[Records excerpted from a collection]
Start of Block
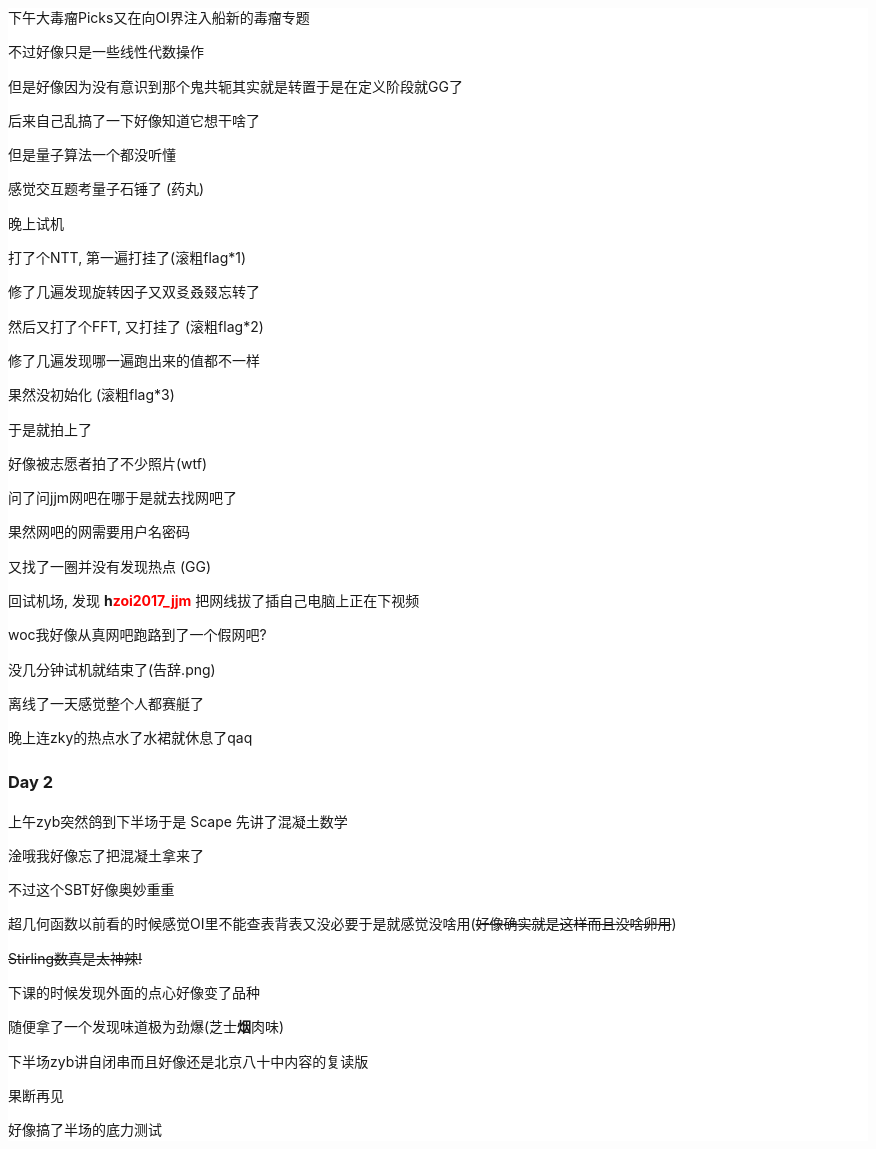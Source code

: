 下午大毒瘤Picks又在向OI界注入船新的毒瘤专题

不过好像只是一些线性代数操作

但是好像因为没有意识到那个鬼共轭其实就是转置于是在定义阶段就GG了

后来自己乱搞了一下好像知道它想干啥了

但是量子算法一个都没听懂

感觉交互题考量子石锤了 (药丸)

晚上试机

打了个NTT, 第一遍打挂了(滚粗flag*1)

修了几遍发现旋转因子又双㕛叒叕忘转了

然后又打了个FFT, 又打挂了 (滚粗flag*2)

修了几遍发现哪一遍跑出来的值都不一样

果然没初始化 (滚粗flag*3)

于是就拍上了

好像被志愿者拍了不少照片(wtf)

问了问jjm网吧在哪于是就去找网吧了

果然网吧的网需要用户名密码

又找了一圈并没有发现热点 (GG)

回试机场, 发现 <b>h</b><font color="red"><b>zoi2017_jjm</b></font> 把网线拔了插自己电脑上正在下视频

woc我好像从真网吧跑路到了一个假网吧?

没几分钟试机就结束了(告辞.png)

离线了一天感觉整个人都赛艇了

晚上连zky的热点水了水裙就休息了qaq

### Day 2

上午zyb突然鸽到下半场于是 Scape 先讲了混凝土数学

淦哦我好像忘了把混凝土拿来了

不过这个SBT好像奥妙重重

超几何函数以前看的时候感觉OI里不能查表背表又没必要于是就感觉没啥用(~~好像确实就是这样而且没啥卵用~~)

~~Stirling数真是太神辣!~~

下课的时候发现外面的点心好像变了品种

随便拿了一个发现味道极为劲爆(芝士**烟**肉味)

下半场zyb讲自闭串而且好像还是北京八十中内容的复读版

果断再见

好像搞了半场的底力测试
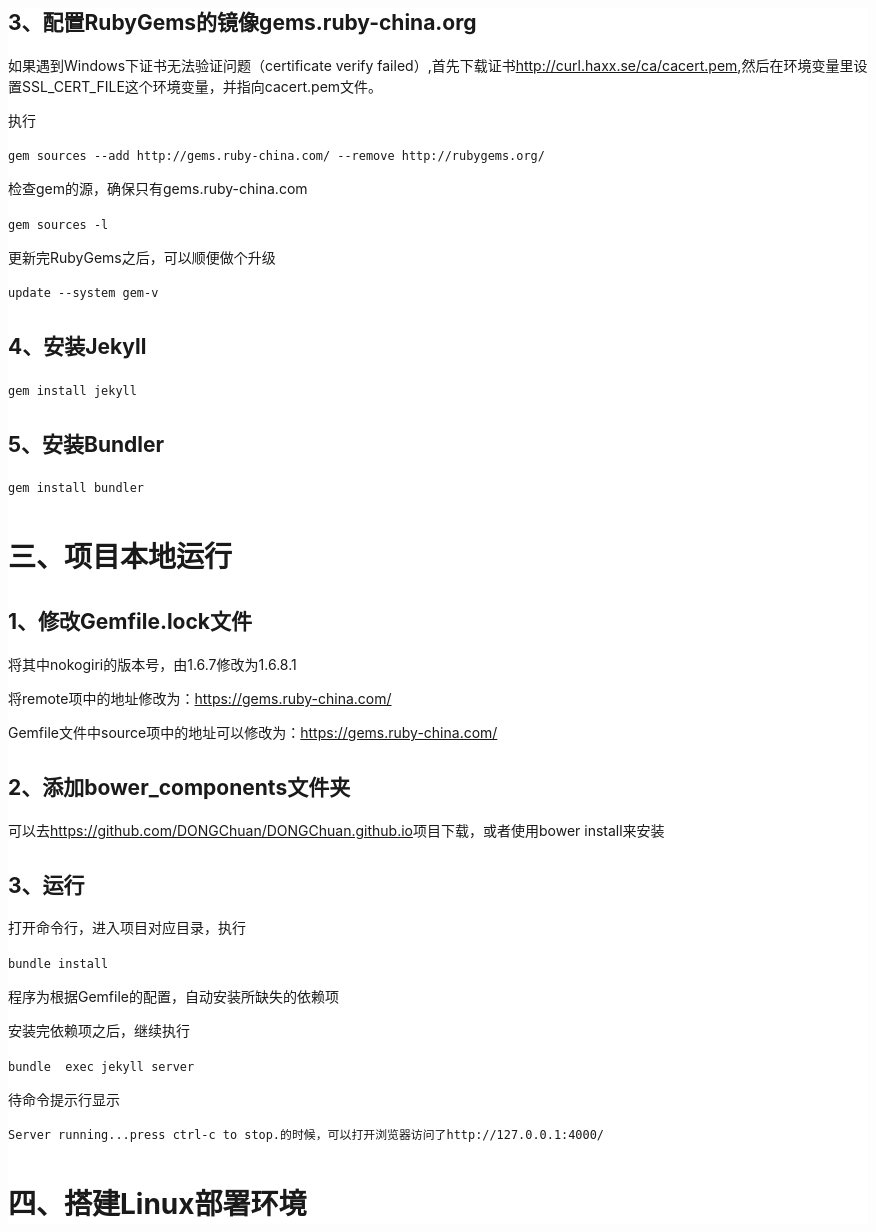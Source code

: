 ## 3、配置RubyGems的镜像gems.ruby-china.org ##

如果遇到Windows下证书无法验证问题（certificate verify failed）,首先下载证书<http://curl.haxx.se/ca/cacert.pem>,然后在环境变量里设置SSL_CERT_FILE这个环境变量，并指向cacert.pem文件。

执行

	gem sources --add http://gems.ruby-china.com/ --remove http://rubygems.org/

检查gem的源，确保只有gems.ruby-china.com

	gem sources -l

更新完RubyGems之后，可以顺便做个升级

	update --system gem-v

## 4、安装Jekyll  ##

	gem install jekyll

## 5、安装Bundler ##

	gem install bundler

# 三、项目本地运行 #

## 1、修改Gemfile.lock文件 ##

将其中nokogiri的版本号，由1.6.7修改为1.6.8.1

将remote项中的地址修改为：<https://gems.ruby-china.com/>

Gemfile文件中source项中的地址可以修改为：<https://gems.ruby-china.com/>

## 2、添加bower_components文件夹 ##

可以去<https://github.com/DONGChuan/DONGChuan.github.io>项目下载，或者使用bower install来安装

## 3、运行 ##

打开命令行，进入项目对应目录，执行

	bundle install
程序为根据Gemfile的配置，自动安装所缺失的依赖项

安装完依赖项之后，继续执行

	bundle  exec jekyll server

待命令提示行显示

	Server running...press ctrl-c to stop.的时候，可以打开浏览器访问了http://127.0.0.1:4000/

# 四、搭建Linux部署环境 #
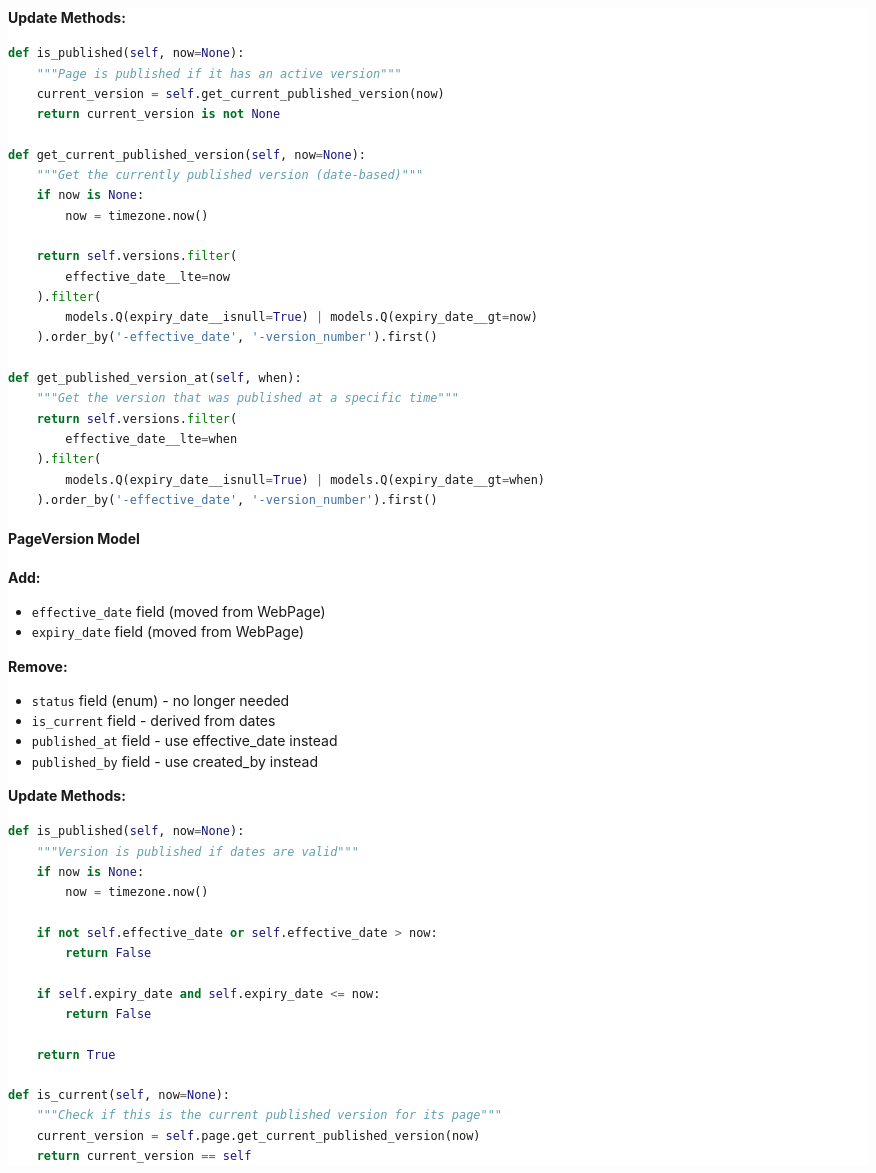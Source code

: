 **Update Methods:**
```python
def is_published(self, now=None):
    """Page is published if it has an active version"""
    current_version = self.get_current_published_version(now)
    return current_version is not None

def get_current_published_version(self, now=None):
    """Get the currently published version (date-based)"""
    if now is None:
        now = timezone.now()
    
    return self.versions.filter(
        effective_date__lte=now
    ).filter(
        models.Q(expiry_date__isnull=True) | models.Q(expiry_date__gt=now)
    ).order_by('-effective_date', '-version_number').first()

def get_published_version_at(self, when):
    """Get the version that was published at a specific time"""
    return self.versions.filter(
        effective_date__lte=when
    ).filter(
        models.Q(expiry_date__isnull=True) | models.Q(expiry_date__gt=when)
    ).order_by('-effective_date', '-version_number').first()
```

#### PageVersion Model
**Add:**
- `effective_date` field (moved from WebPage)
- `expiry_date` field (moved from WebPage)

**Remove:**
- `status` field (enum) - no longer needed
- `is_current` field - derived from dates
- `published_at` field - use effective_date instead
- `published_by` field - use created_by instead

**Update Methods:**
```python
def is_published(self, now=None):
    """Version is published if dates are valid"""
    if now is None:
        now = timezone.now()
    
    if not self.effective_date or self.effective_date > now:
        return False
    
    if self.expiry_date and self.expiry_date <= now:
        return False
    
    return True

def is_current(self, now=None):
    """Check if this is the current published version for its page"""
    current_version = self.page.get_current_published_version(now)
    return current_version == self
```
End of Block
Output every record above exactly as written, but skip the pictures.

Source code

: 下午大毒瘤Picks又在向OI界注入船新的毒瘤专题

不过好像只是一些线性代数操作

但是好像因为没有意识到那个鬼共轭其实就是转置于是在定义阶段就GG了

后来自己乱搞了一下好像知道它想干啥了

但是量子算法一个都没听懂

感觉交互题考量子石锤了 (药丸)

晚上试机

打了个NTT, 第一遍打挂了(滚粗flag*1)

修了几遍发现旋转因子又双㕛叒叕忘转了

然后又打了个FFT, 又打挂了 (滚粗flag*2)

修了几遍发现哪一遍跑出来的值都不一样

果然没初始化 (滚粗flag*3)

于是就拍上了

好像被志愿者拍了不少照片(wtf)

问了问jjm网吧在哪于是就去找网吧了

果然网吧的网需要用户名密码

又找了一圈并没有发现热点 (GG)

回试机场, 发现 <b>h</b><font color="red"><b>zoi2017_jjm</b></font> 把网线拔了插自己电脑上正在下视频

woc我好像从真网吧跑路到了一个假网吧?

没几分钟试机就结束了(告辞.png)

离线了一天感觉整个人都赛艇了

晚上连zky的热点水了水裙就休息了qaq

### Day 2

上午zyb突然鸽到下半场于是 Scape 先讲了混凝土数学

淦哦我好像忘了把混凝土拿来了

不过这个SBT好像奥妙重重

超几何函数以前看的时候感觉OI里不能查表背表又没必要于是就感觉没啥用(~~好像确实就是这样而且没啥卵用~~)

~~Stirling数真是太神辣!~~

下课的时候发现外面的点心好像变了品种

随便拿了一个发现味道极为劲爆(芝士**烟**肉味)

下半场zyb讲自闭串而且好像还是北京八十中内容的复读版

果断再见

好像搞了半场的底力测试
Source code

: ## 3、配置RubyGems的镜像gems.ruby-china.org ##

如果遇到Windows下证书无法验证问题（certificate verify failed）,首先下载证书<http://curl.haxx.se/ca/cacert.pem>,然后在环境变量里设置SSL_CERT_FILE这个环境变量，并指向cacert.pem文件。

执行

	gem sources --add http://gems.ruby-china.com/ --remove http://rubygems.org/

检查gem的源，确保只有gems.ruby-china.com

	gem sources -l

更新完RubyGems之后，可以顺便做个升级

	update --system gem-v

## 4、安装Jekyll  ##

	gem install jekyll

## 5、安装Bundler ##

	gem install bundler

# 三、项目本地运行 #

## 1、修改Gemfile.lock文件 ##

将其中nokogiri的版本号，由1.6.7修改为1.6.8.1

将remote项中的地址修改为：<https://gems.ruby-china.com/>

Gemfile文件中source项中的地址可以修改为：<https://gems.ruby-china.com/>

## 2、添加bower_components文件夹 ##

可以去<https://github.com/DONGChuan/DONGChuan.github.io>项目下载，或者使用bower install来安装

## 3、运行 ##

打开命令行，进入项目对应目录，执行

	bundle install
程序为根据Gemfile的配置，自动安装所缺失的依赖项

安装完依赖项之后，继续执行

	bundle  exec jekyll server

待命令提示行显示

	Server running...press ctrl-c to stop.的时候，可以打开浏览器访问了http://127.0.0.1:4000/

# 四、搭建Linux部署环境 #
Source code

: **Update Methods:**
```python
def is_published(self, now=None):
    """Page is published if it has an active version"""
    current_version = self.get_current_published_version(now)
    return current_version is not None

def get_current_published_version(self, now=None):
    """Get the currently published version (date-based)"""
    if now is None:
        now = timezone.now()
    
    return self.versions.filter(
        effective_date__lte=now
    ).filter(
        models.Q(expiry_date__isnull=True) | models.Q(expiry_date__gt=now)
    ).order_by('-effective_date', '-version_number').first()

def get_published_version_at(self, when):
    """Get the version that was published at a specific time"""
    return self.versions.filter(
        effective_date__lte=when
    ).filter(
        models.Q(expiry_date__isnull=True) | models.Q(expiry_date__gt=when)
    ).order_by('-effective_date', '-version_number').first()
```

#### PageVersion Model
**Add:**
- `effective_date` field (moved from WebPage)
- `expiry_date` field (moved from WebPage)

**Remove:**
- `status` field (enum) - no longer needed
- `is_current` field - derived from dates
- `published_at` field - use effective_date instead
- `published_by` field - use created_by instead

**Update Methods:**
```python
def is_published(self, now=None):
    """Version is published if dates are valid"""
    if now is None:
        now = timezone.now()
    
    if not self.effective_date or self.effective_date > now:
        return False
    
    if self.expiry_date and self.expiry_date <= now:
        return False
    
    return True

def is_current(self, now=None):
    """Check if this is the current published version for its page"""
    current_version = self.page.get_current_published_version(now)
    return current_version == self
```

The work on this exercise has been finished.